Weekly Wisdom: keep moving because if you stop using it, you'll lose it

Thursday, September 17, 2009

Maternity Pics (33 wks, 1 day)

My amazingly talented friend Jess offered to do some maternity pictures for me. She did an awesome job and here are my favorites so far. I have her scheduled to do newborn pics of little Bristol too and am soo excited. You can check out her blog at jessicajakatt.wordpress.com





Bristol Morgan @ my shower (33wks)

Ryan was committed enough to her name to finally announce it. It was my idea to include cake in the announcement, because well, I love cake!

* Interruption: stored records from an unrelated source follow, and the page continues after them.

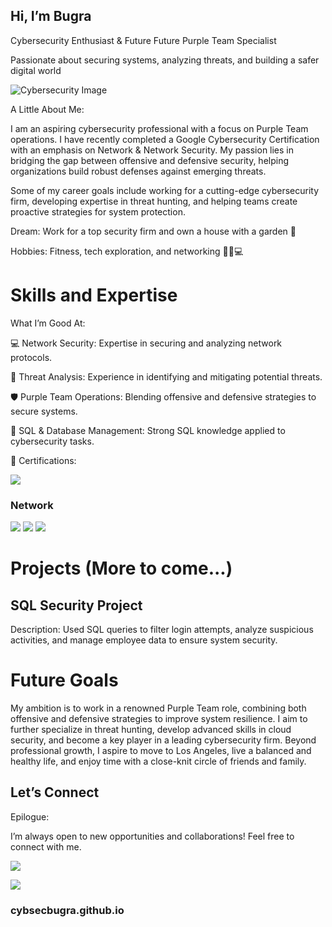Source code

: ## Hi, I’m Bugra
Cybersecurity Enthusiast & Future Future Purple Team Specialist

Passionate about securing systems, analyzing threats, and building a safer digital world


![Cybersecurity Image](https://www.securitymagazine.com/ext/resources/images/cyber-freepik-8.jpg?1625173880)


A Little About Me:

I am an aspiring cybersecurity professional with a focus on Purple Team operations. I have recently completed a Google Cybersecurity Certification with an emphasis on Network & Network Security. My passion lies in bridging the gap between offensive and defensive security, helping organizations build robust defenses against emerging threats.

Some of my career goals include working for a cutting-edge cybersecurity firm, developing expertise in threat hunting, and helping teams create proactive strategies for system protection.


Dream: Work for a top security firm and own a house with a garden 🌿

Hobbies: Fitness, tech exploration, and networking 🏋️‍♂️💻

# Skills and Expertise

What I’m Good At:

💻 Network Security: Expertise in securing and analyzing network protocols.

🔐 Threat Analysis: Experience in identifying and mitigating potential threats.

🛡️ Purple Team Operations: Blending offensive and defensive strategies to secure systems.

🧠 SQL & Database Management: Strong SQL knowledge applied to cybersecurity tasks.

📜 Certifications: 

<img src="https://img.shields.io/badge/-Google%20Cybersecurity-4285F4?&style=for-the-badge&logo=Google&logoColor=white" />

### Network
<div>
    <img src="https://img.shields.io/badge/-Wireshark-1679A7?&style=for-the-badge&logo=Wireshark&logoColor=white" />
    <img src="https://img.shields.io/badge/-Nmap-4682B4?&style=for-the-badge&logo=nmap&logoColor=white" />
    <img src="https://img.shields.io/badge/-SQLMap-4682B4?&style=for-the-badge&logo=sqlmap&logoColor=white" />
</div>

# Projects (More to come...)

## SQL Security Project

Description: Used SQL queries to filter login attempts, analyze suspicious activities, and manage employee data to ensure system security.


# Future Goals
My ambition is to work in a renowned Purple Team role, combining both offensive and defensive strategies to improve system resilience. I aim to further specialize in threat hunting, develop advanced skills in cloud security, and become a key player in a leading cybersecurity firm. Beyond professional growth, I aspire to move to Los Angeles, live a balanced and healthy life, and enjoy time with a close-knit circle of friends and family.


## Let’s Connect

Epilogue:

I’m always open to new opportunities and collaborations! Feel free to connect with me.

<a href="https://linkedin.com/in/bugrakaanalp1/"><img src="https://img.shields.io/badge/-LinkedIn-0072b1?&style=for-the-badge&logo=linkedin&logoColor=white" /></a>

<a href="https://github.com/cybsecbugra"><img src="https://img.shields.io/badge/-GitHub-181717?&style=for-the-badge&logo=github&logoColor=white" /></a>


### cybsecbugra.github.io
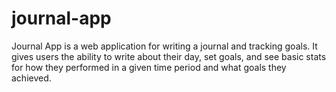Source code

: # journal-app
Journal App is a web application for writing a journal and tracking goals. It gives users the ability to write about their day, set goals, and see basic stats for how they performed in a given time period and what goals they achieved.
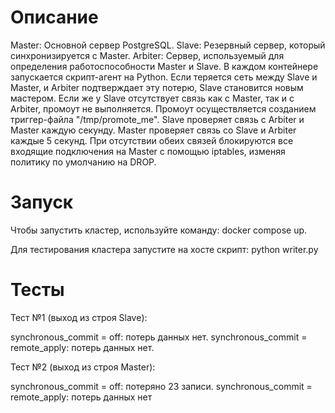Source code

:  # Описание
Master: Основной сервер PostgreSQL.
Slave: Резервный сервер, который синхронизируется с Master.
Arbiter: Сервер, используемый для определения работоспособности Master и Slave. В каждом контейнере запускается скрипт-агент на Python.
Если теряется сеть между Slave и Master, и Arbiter подтверждает эту потерю, Slave становится новым мастером.
Если же у Slave отсутствует связь как с Master, так и с Arbiter, промоут не выполняется.
Промоут осуществляется созданием триггер-файла "/tmp/promote_me".
Slave проверяет связь с Arbiter и Master каждую секунду.
Master проверяет связь со Slave и Arbiter каждые 5 секунд. При отсутствии обеих связей блокируются все входящие подключения на Master с помощью iptables, изменяя политику по умолчанию на DROP.

# Запуск
Чтобы запустить кластер, используйте команду: docker compose up.

Для тестирования кластера запустите на хосте скрипт: python writer.py

# Тесты
Тест №1 (выход из строя Slave):

synchronous_commit = off: потерь данных нет.
synchronous_commit = remote_apply: потерь данных нет.

Тест №2 (выход из строя Master):

synchronous_commit = off: потеряно 23 записи.
synchronous_commit = remote_apply: потерь данных нет
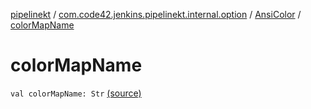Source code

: [pipelinekt](../../index.md) / [com.code42.jenkins.pipelinekt.internal.option](../index.md) / [AnsiColor](index.md) / [colorMapName](./color-map-name.md)

# colorMapName

`val colorMapName: Str` [(source)](https://github.com/code42/pipelinekt/tree/master/internal/src/main/kotlin/com/code42/jenkins/pipelinekt/internal/option/AnsiColor.kt#L7)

Me & my amazing friends who threw me a wonderful shower. There are a lot of baby bumps in this pic!
Bristol is very blessed to have such wonderful family & friends and she is very spoiled already!

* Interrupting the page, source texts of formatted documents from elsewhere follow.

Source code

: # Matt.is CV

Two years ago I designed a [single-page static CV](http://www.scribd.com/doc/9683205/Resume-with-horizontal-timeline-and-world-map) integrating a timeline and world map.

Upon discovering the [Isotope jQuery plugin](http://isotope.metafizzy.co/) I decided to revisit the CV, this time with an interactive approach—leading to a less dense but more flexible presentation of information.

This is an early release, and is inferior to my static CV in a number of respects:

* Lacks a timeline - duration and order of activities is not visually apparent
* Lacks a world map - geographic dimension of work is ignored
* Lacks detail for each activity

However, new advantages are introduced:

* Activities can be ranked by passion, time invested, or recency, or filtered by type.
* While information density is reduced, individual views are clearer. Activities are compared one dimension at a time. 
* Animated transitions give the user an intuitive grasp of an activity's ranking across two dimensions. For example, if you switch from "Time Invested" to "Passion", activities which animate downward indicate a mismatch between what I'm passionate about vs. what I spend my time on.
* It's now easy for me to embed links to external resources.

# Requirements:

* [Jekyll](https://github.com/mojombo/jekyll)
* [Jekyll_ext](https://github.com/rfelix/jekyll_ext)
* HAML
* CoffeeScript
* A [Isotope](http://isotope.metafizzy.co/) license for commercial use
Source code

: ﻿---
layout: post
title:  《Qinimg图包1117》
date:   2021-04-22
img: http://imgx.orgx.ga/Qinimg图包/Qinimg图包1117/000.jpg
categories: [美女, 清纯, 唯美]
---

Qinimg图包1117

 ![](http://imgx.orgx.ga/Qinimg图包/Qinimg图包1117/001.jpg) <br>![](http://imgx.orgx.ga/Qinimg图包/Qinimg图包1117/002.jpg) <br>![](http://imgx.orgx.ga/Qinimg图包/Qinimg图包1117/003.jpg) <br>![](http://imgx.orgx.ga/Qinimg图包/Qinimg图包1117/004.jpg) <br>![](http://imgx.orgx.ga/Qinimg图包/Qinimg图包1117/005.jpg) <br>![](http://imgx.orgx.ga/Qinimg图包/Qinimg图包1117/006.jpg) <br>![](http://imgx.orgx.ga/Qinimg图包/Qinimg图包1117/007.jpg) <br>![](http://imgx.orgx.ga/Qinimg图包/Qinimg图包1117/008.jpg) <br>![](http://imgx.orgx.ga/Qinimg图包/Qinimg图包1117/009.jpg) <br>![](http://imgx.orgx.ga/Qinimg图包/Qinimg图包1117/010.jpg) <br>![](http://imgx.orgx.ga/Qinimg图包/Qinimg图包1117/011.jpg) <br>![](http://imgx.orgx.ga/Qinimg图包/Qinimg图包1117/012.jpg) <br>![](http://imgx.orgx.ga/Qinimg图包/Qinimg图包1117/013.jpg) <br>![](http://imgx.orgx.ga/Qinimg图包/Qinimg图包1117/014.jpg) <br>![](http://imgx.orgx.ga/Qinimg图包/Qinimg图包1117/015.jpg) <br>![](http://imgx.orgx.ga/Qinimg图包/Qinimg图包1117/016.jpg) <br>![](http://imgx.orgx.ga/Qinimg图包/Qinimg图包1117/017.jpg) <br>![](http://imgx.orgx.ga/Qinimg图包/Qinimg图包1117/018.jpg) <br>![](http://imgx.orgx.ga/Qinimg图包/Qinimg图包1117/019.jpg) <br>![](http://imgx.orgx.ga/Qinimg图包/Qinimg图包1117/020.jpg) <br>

I even got a surprise visit from Auntie Kate who flew up from Atlanta! Probably the best gift I got!
Nicole - thank you soooo very much for putting this together for me. I had an amazing time and am so blessed to have you as a friend.

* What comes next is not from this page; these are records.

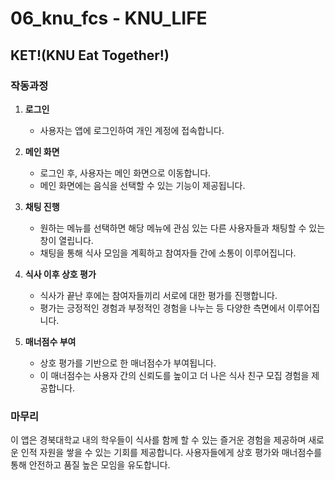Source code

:  06_knu_fcs - KNU_LIFE
======================
## KET!(KNU Eat Together!)

### 작동과정
1. **로그인**
   - 사용자는 앱에 로그인하여 개인 계정에 접속합니다.

2. **메인 화면**
   - 로그인 후, 사용자는 메인 화면으로 이동합니다.
   - 메인 화면에는 음식을 선택할 수 있는 기능이 제공됩니다.

3. **채팅 진행**
   - 원하는 메뉴를 선택하면 해당 메뉴에 관심 있는 다른 사용자들과 채팅할 수 있는 창이 열립니다.
   - 채팅을 통해 식사 모임을 계획하고 참여자들 간에 소통이 이루어집니다.

4. **식사 이후 상호 평가**
   - 식사가 끝난 후에는 참여자들끼리 서로에 대한 평가를 진행합니다.
   - 평가는 긍정적인 경험과 부정적인 경험을 나누는 등 다양한 측면에서 이루어집니다.

5. **매너점수 부여**
   - 상호 평가를 기반으로 한 매너점수가 부여됩니다.
   - 이 매너점수는 사용자 간의 신뢰도를 높이고 더 나은 식사 친구 모집 경험을 제공합니다.

### 마무리
이 앱은 경북대학교 내의 학우들이 식사를 함께 할 수 있는 즐거운 경험을 제공하며 새로운 인적 자원을 쌓을 수 있는 기회를 제공합니다. 사용자들에게 상호 평가와 매너점수를 통해 안전하고 품질 높은 모임을 유도합니다.
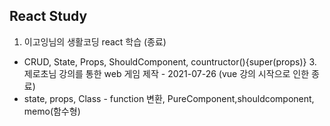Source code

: React Study
------
1. 이고잉님의 생활코딩 react 학습 (종료)
  - CRUD, State, Props, ShouldComponent, countructor(){super(props)}
3.제로초님 강의를 통한 web 게임 제작 - 2021-07-26 (vue 강의 시작으로 인한 종료)
  - state, props, Class - function 변환, PureComponent,shouldcomponent, memo(함수형)
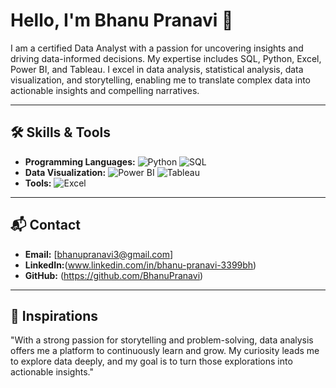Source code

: # Hello, I'm Bhanu Pranavi 👋


I am a certified Data Analyst with a passion for uncovering insights and driving data-informed decisions. My expertise includes SQL, Python, Excel, Power BI, and Tableau. I excel in data analysis, statistical analysis, data visualization, and storytelling, enabling me to translate complex data into actionable insights and compelling narratives.

---

## 🛠 Skills & Tools
- **Programming Languages:** ![Python](https://img.shields.io/badge/Python-3776AB?style=for-the-badge&logo=python&logoColor=white) ![SQL](https://img.shields.io/badge/SQL-4479A1?style=for-the-badge&logo=postgresql&logoColor=white)
- **Data Visualization:** ![Power BI](https://img.shields.io/badge/PowerBI-F2C811?style=for-the-badge&logo=power-bi&logoColor=black) ![Tableau](https://img.shields.io/badge/Tableau-E97627?style=for-the-badge&logo=tableau&logoColor=white)
- **Tools:** ![Excel](https://img.shields.io/badge/Excel-217346?style=for-the-badge&logo=microsoft-excel&logoColor=white) 


---


## 📬 Contact
- **Email:** [bhanupranavi3@gmail.com]
- **LinkedIn:**(www.linkedin.com/in/bhanu-pranavi-3399bh)
- **GitHub:** (https://github.com/BhanuPranavi)


---

## 🎨 Inspirations
"With a strong passion for storytelling and problem-solving, data analysis offers me a platform to continuously learn and grow. My curiosity leads me to explore data deeply, and my goal is to turn those explorations into actionable insights."
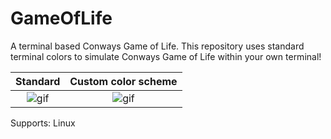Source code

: # GameOfLife
A terminal based Conways Game of Life. This repository uses standard terminal colors to simulate Conways Game of Life within your own terminal!

 Standard | Custom color scheme  
:-----------:|:--------------:
![gif](http://i.giphy.com/3o85xyLPJ099eziAEw.gif) | ![gif](http://i.giphy.com/3oEduGgLcwa4hO8cJG.gif)

Supports: Linux
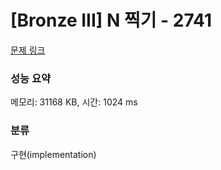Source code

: # [Bronze III] N 찍기 - 2741 

[문제 링크](https://www.acmicpc.net/problem/2741) 

### 성능 요약

메모리: 31168 KB, 시간: 1024 ms

### 분류

구현(implementation)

Tuesday, September 8, 2009

32 Weeks!!

Here's me @ 32 weeks

Ryan managed to put the crib together, but the height of the springs are too low, so he kind of needs to fix that. We should probably go buy the mattress too!
Yes, I am looking quite rotund. The baby is approximately 3.5 lbs and 16.5" long. She'll be gaining about a 1/2 lb per week til the end of the pregnancy. She still likes to try to lay transverse & attempt to stretch out, which makes her feet come out my side. I think she is starting to run out of room in this direction and am hoping she decides to flip head down & stay down soon -- for my sanity atleast!
The past 4-5 weeks have been ravenous hunger for me, which of course correlates to gaining weight. Im up 20 lbs total and getting a little too close for comfort to my 25 lb goal. I might have to re-assess that though. Ugh. Im hoping this was just a serious growth spurt and things calm down soon. Im starting to really feel the extra weight now too and feel pretty big. This makes me terrified of how big I am really going to get!

Friday, September 4, 2009

Little girls are Made of...

Gunpowder & Lead!

It wouldnt be bad if we bought this, right? Or should we wait until little girl is a bit older, like for her 3rd or 4th birthday?

Thursday, September 3, 2009

Randomness...

1. Did you know that you can take your placenta home with you after delivery...all you need to do is bring your own "to-go container" to the hospital and they'll give it back to you with your placenta. I think Ryan plans on eating it. Its kind of like when you kill a deer and you have to take a bite out of the heart to release its spirit back into the wild....err uhm something like that. Anyways, pretty cool, huh?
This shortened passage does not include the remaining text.